Respondent argues that there is a beneficial tax effect to appellant by allowing him to pay his share of Child's private-school tuition by way of spousal maintenance. See 26 U.S.C. § 215(a) (2012) (providing that an individual may deduct from his or her gross income "an amount equal to the alimony or separate maintenance payments paid during such individual's taxable year"). This tax-effect question was discussed before and by the district court. But whether a legal error might have been tax beneficial to the party asserting the error is not our proper concern. We are an error-correcting court. Sefkow v. Sefkow, 427 N.W.2d 203, 210 (Minn. 1988); see also Nelson v. Schlener, 859 N.W.2d 288, 294 (Minn. 2015) (quoting this aspect of Sefkow); Lake George Park, L.L.C. v. IBM Mid-Am. Emps. Fed. Credit Union, 576 N.W.2d 463, 466 (Minn. App. 1998) (stating that "[t]his court, as an error correcting court, is without authority to change the law"), review denied (Minn. June 17, 1998). It is not for us to overlook legal error for equitable reasons.

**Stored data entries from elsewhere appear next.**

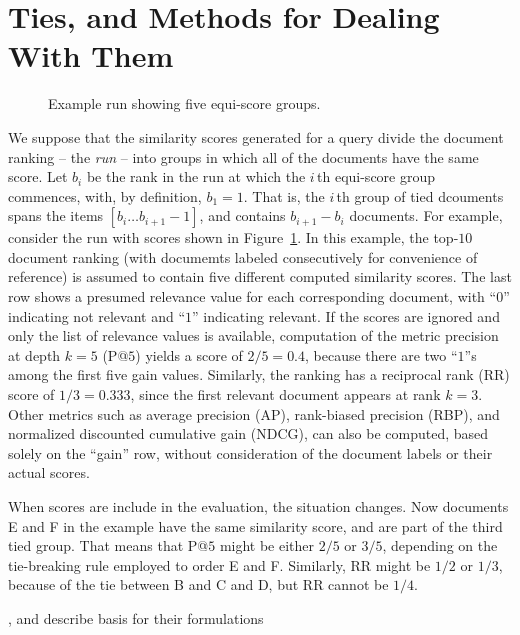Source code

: \section{Ties, and Methods for Dealing With Them}
\label{sec-ties}


\begin{figure}[t]
\centering

\caption{Example run showing five equi-score groups.
\label{fig-example}}
\end{figure}

We suppose that the similarity scores generated for a query divide
the document ranking -- the {\emph{run}} -- into groups in which all
of the documents have the same score.
Let $b_i$ be the rank in the run at which the $i$\,th equi-score
group commences, with, by definition, $b_1=1$.
That is, the $i$\,th group of tied dcouments spans the items
$[b_i\ldots b_{i+1}-1]$, and contains $b_{i+1}-b_i$ documents.
For example, consider the run with scores shown in
Figure~\ref{fig-example}.
In this example, the top-$10$ document ranking (with documemts
labeled consecutively for convenience of reference) is assumed to
contain five different computed similarity scores.
The last row shows a presumed relevance value for each
corresponding document, with ``$0$'' indicating not relevant and
``$1$'' indicating relevant.
If the scores are ignored and only the list of relevance values is
available, computation of the metric precision at depth $k=5$ (P@$5$)
yields a score of $2/5=0.4$, because there are two ``$1$''s
among the first five gain values.
Similarly, the ranking has a reciprocal rank (RR) score of
$1/3=0.333$, since the first relevant document appears at rank $k=3$.
Other metrics such as average precision (AP), rank-biased precision
(RBP), and normalized discounted cumulative gain (NDCG), can also be
computed, based solely on the ``gain'' row, without consideration of
the document labels or their actual scores.

When scores are include in the evaluation, the situation changes.
Now documents E and F in the example have the same similarity score,
and are part of the third tied group.
That means that P@$5$ might be either $2/5$ or $3/5$, depending on
the tie-breaking rule employed to order E and F.
Similarly, RR might be $1/2$ or $1/3$, because of the tie between B
and C and D, but RR cannot be $1/4$.



{}




{\citet{mn08ecir}, and describe basis for their formulations}


{}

We reverse the permanent spousal-maintenance award, and remand for the district court to recalculate it. The district court may, on remand and in its discretion, reopen and reconsider child support and other provisions of the judgment and decree as it deems appropriate.

Our holding is limited to the facts of the case now before us. We express no opinion on the propriety or effect of a stipulation by the parties that a child's tuition should be treated as an expense for maintenance purposes, nor do we consider whether we would reach a different result if appellant's maintenance obligation included a step reduction, in an amount equal to his share of Child's tuition, automatically effective upon Child's graduation. See Passolt v. Passolt, 804 N.W.2d 18, 25 (Minn. App. 2011) (stating that "[district] courts have broad discretion in establishing maintenance plans, including the use of step reductions" (alternation in original) (quoting Schreifels v. Schreifels, 450 N.W.2d 372, 374 (Minn. App. 1990)), review denied (Minn. Nov. 15, 2011).

II. Tax effect of retirement assets

Appellant challenges the district court's decision not to consider future tax implications when it valued and divided the parties' retirement assets. He argues that the district court abused its discretion by deeming the future tax effects to be speculative. Appellant argues that, because the parties disagreed at trial concerning only the degree or percentage of the future tax consequences, and not on whether the retirement assets would be taxed at all, the district court was required to discount for the future tax effect at some level.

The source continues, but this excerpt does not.